Implications for Foreign Policy

  • The Socratic city would aspire to benevolent autarky, approximating the life of Aristotle's god, engaging in trade, teaching, and learning from foreign cities.
  • It would open its doors to deserving refugees and feel obligated to actively assist neighbors where it could achieve substantial good without endangering domestic community.
  • Empire, even benevolently despotic, is not excluded as a possible necessity.
  • Aristotle lays down goals that reasonably justify military preparation in the best regime.
  • All of this implies that the city remains primarily concerned with its own welfare and only secondarily with that of other cities and virtuous foreigners.
  • To be a citizen is to be a citizen of this or that particular city, and only metaphorically a citizen of the world.
  • The city, even the best city, remains more a closed than an open society, needing constant vigilance and exclusivity.
  • The best regime recognizes duty to evaluate all human beings equally, but a sensible statesman must focus his city's policy on other governments.
  • Welfare of deserving individuals under hostile governments must be subordinated due to costs and risks to national security.
  • The city must then restrain or prohibit by law its own citizens from entering into individualistic foreign relations.
  • Every city must grant enormous preferences to claims based on heredity and ethnicity in defining its qualifications for citizenship or inclusion.
  • Even the best regime would have to continue to make ethnic loyalty a major consideration in its foreign policy given the nature of kinship implying a much more intense concern for and obligation to one's close kin, generally defined by blood.

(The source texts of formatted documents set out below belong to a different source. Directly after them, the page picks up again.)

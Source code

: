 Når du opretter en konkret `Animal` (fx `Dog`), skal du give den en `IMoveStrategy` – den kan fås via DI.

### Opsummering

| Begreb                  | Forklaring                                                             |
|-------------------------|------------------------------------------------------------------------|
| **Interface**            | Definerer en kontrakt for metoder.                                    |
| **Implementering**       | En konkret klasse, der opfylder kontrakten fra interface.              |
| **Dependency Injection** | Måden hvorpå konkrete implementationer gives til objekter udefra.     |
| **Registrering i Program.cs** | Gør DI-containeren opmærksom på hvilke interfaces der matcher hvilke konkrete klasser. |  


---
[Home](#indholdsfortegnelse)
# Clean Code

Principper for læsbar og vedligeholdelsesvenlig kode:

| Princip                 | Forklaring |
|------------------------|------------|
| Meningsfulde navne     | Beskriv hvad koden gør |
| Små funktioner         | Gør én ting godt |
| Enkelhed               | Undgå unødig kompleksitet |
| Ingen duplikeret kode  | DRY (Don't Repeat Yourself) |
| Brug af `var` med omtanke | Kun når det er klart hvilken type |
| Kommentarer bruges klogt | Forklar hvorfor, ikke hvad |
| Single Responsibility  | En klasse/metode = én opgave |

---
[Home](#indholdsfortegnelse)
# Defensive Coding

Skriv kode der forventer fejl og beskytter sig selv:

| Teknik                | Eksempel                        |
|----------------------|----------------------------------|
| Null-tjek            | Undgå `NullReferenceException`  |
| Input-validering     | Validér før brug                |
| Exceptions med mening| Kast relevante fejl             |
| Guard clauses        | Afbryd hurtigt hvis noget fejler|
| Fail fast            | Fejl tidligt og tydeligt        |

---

Influence of Greek Thinkers

  • The more one ponders the severe restrictions on international community indicated by the Greek thinkers, the more one wonders to what extent they hope through their influence to bring about a relaxation of those restrictions, and to what extent their brief but pregnant reflections on foreign and war policy are meant to indicate some of the sharpest limits on and questions about the justice of which cities are capable.
  • They intended chiefly as a liberation for select wise, or potentially wise, individuals, hoping those few would have some appreciable influence upon their respective cities, mitigating patriotic xenophobia, imperialism, cruelty, and punitive moral fanaticism.
  • In the original Socratic perspective, a truly cosmopolitan spirit is likely to flourish only among a few noble souls dispersed through the various cities and nations. The friendship or generous goodwill of these authentic cosmopolites toward one another will go together with a serene if circumspect benevolence toward mankind.

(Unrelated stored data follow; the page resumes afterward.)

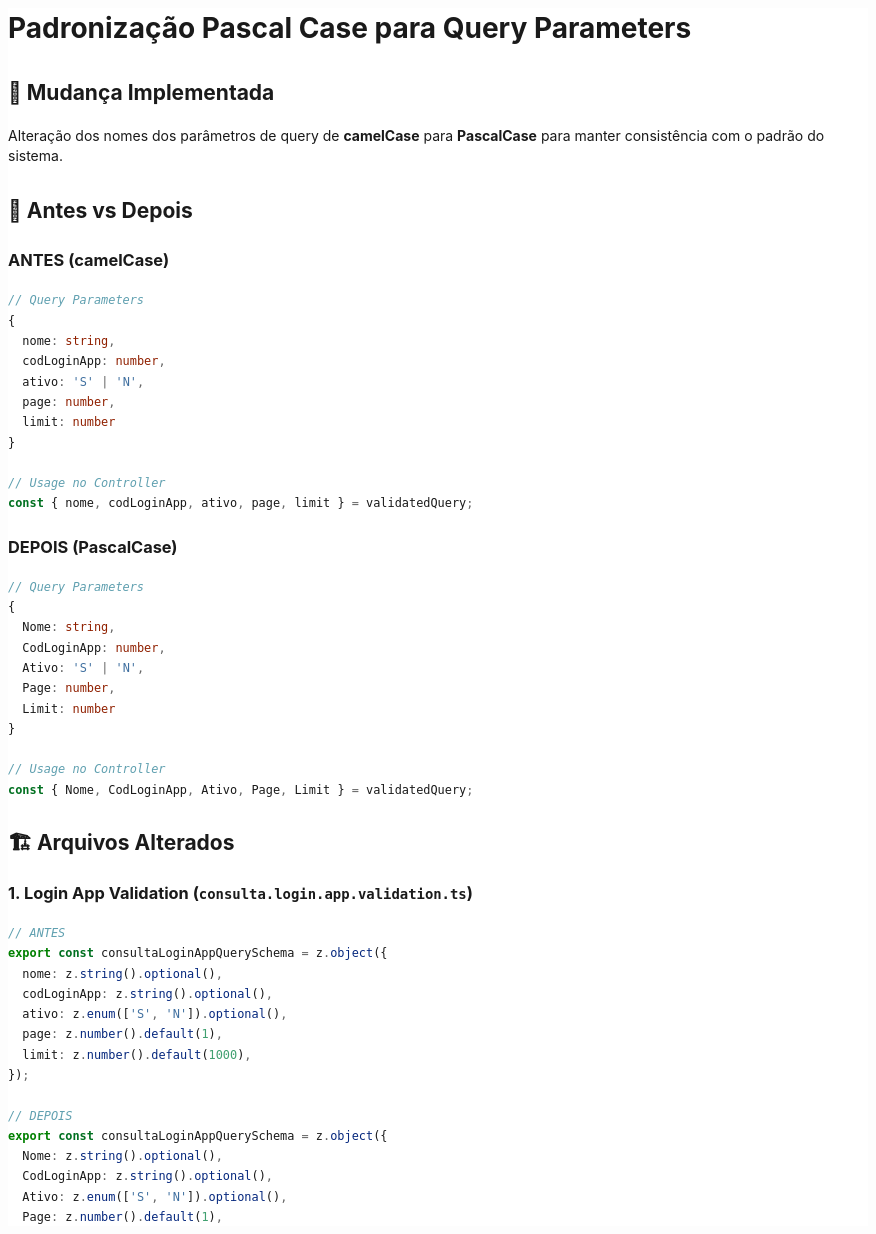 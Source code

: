 # Padronização Pascal Case para Query Parameters

## 🔄 **Mudança Implementada**

Alteração dos nomes dos parâmetros de query de **camelCase** para **PascalCase** para manter consistência com o padrão do sistema.

## 📝 **Antes vs Depois**

### **ANTES** (camelCase)

```typescript
// Query Parameters
{
  nome: string,
  codLoginApp: number,
  ativo: 'S' | 'N',
  page: number,
  limit: number
}

// Usage no Controller
const { nome, codLoginApp, ativo, page, limit } = validatedQuery;
```

### **DEPOIS** (PascalCase)

```typescript
// Query Parameters
{
  Nome: string,
  CodLoginApp: number,
  Ativo: 'S' | 'N',
  Page: number,
  Limit: number
}

// Usage no Controller
const { Nome, CodLoginApp, Ativo, Page, Limit } = validatedQuery;
```

## 🏗️ **Arquivos Alterados**

### 1. **Login App Validation** (`consulta.login.app.validation.ts`)

```typescript
// ANTES
export const consultaLoginAppQuerySchema = z.object({
  nome: z.string().optional(),
  codLoginApp: z.string().optional(),
  ativo: z.enum(['S', 'N']).optional(),
  page: z.number().default(1),
  limit: z.number().default(1000),
});

// DEPOIS
export const consultaLoginAppQuerySchema = z.object({
  Nome: z.string().optional(),
  CodLoginApp: z.string().optional(),
  Ativo: z.enum(['S', 'N']).optional(),
  Page: z.number().default(1),
```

Classical Cosmopolitanism: The Stoics and Cicero

  • Cicero has left us in his philosophic writings the fullest doctrinal elaboration of Socratic political theory in its implications for international affairs.
  • Through his modification of Stoicism, Cicero erected the basic conceptual framework of the law of nations, providing a foundation for subsequent international law and normative international relations theory.
  • Cicero confronted a challenge that statesmen and theorists were to face time and again down through the ages: the possibility of genuine Socratic philosophy has to be kept alive, and the norms discovered and promulgated by Plato and Aristotle have to be applied, in conditions that are unmistakably decadent-in circumstances for which the Greek philosophers' writings provide insufficient direct guidance.